Input data>
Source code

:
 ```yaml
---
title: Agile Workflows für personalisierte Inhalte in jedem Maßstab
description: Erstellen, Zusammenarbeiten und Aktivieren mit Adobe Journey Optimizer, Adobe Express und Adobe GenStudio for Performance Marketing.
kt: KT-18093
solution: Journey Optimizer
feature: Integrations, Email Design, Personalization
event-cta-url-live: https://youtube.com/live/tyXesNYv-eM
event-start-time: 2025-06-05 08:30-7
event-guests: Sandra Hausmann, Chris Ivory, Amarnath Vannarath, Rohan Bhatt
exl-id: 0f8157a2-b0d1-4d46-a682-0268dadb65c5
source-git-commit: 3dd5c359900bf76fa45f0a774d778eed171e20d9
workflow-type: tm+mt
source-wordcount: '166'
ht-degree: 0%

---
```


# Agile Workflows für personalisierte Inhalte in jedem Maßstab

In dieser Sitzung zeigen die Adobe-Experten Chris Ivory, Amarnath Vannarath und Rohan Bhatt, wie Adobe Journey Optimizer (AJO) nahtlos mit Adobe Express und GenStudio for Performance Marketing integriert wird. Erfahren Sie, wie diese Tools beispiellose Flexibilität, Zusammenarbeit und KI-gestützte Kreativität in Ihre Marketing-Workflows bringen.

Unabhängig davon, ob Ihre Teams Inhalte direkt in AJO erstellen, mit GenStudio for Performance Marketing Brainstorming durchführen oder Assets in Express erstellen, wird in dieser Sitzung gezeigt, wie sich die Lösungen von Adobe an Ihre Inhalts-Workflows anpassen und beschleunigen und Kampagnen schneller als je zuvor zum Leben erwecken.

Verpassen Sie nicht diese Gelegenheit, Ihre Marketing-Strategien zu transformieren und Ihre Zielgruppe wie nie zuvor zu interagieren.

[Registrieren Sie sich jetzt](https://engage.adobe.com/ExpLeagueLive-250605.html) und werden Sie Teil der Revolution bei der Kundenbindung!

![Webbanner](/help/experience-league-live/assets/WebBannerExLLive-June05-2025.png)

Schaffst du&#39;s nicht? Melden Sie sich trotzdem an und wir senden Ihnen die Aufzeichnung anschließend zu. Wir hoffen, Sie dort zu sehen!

Directions for this task>
All lines in the listing above that contain "event" should be shown.

Response to this task>
event-cta-url-live: https://youtube.com/live/tyXesNYv-eM
event-start-time: 2025-06-05 08:30-7
event-guests: Sandra Hausmann, Chris Ivory, Amarnath Vannarath, Rohan Bhatt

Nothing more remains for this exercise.